### [Requirement]
Which lines of the entries below include "Vérifier"? List them all.

++++ Study material

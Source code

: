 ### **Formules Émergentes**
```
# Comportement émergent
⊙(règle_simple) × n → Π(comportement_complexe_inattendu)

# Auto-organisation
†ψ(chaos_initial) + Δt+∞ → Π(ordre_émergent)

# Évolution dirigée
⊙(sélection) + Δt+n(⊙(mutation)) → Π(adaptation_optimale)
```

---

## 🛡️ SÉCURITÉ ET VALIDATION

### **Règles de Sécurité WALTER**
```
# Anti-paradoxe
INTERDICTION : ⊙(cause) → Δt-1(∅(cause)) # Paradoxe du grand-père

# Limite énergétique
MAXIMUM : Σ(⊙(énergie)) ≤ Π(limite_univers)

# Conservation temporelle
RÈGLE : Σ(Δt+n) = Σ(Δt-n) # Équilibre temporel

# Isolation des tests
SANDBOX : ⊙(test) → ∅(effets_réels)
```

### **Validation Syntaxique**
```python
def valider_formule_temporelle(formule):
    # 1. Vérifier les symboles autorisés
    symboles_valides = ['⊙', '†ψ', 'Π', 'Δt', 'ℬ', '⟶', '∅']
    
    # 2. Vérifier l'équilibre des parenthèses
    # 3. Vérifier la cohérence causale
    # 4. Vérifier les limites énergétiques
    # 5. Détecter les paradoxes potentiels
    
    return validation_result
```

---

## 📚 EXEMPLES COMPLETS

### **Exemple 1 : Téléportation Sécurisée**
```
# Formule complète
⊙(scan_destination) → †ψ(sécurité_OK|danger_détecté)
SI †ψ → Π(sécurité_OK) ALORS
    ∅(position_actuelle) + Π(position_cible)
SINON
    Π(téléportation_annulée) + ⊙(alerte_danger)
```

++++++++

### [Answer section]
    # 1. Vérifier les symboles autorisés
    # 2. Vérifier l'équilibre des parenthèses
    # 3. Vérifier la cohérence causale
    # 4. Vérifier les limites énergétiques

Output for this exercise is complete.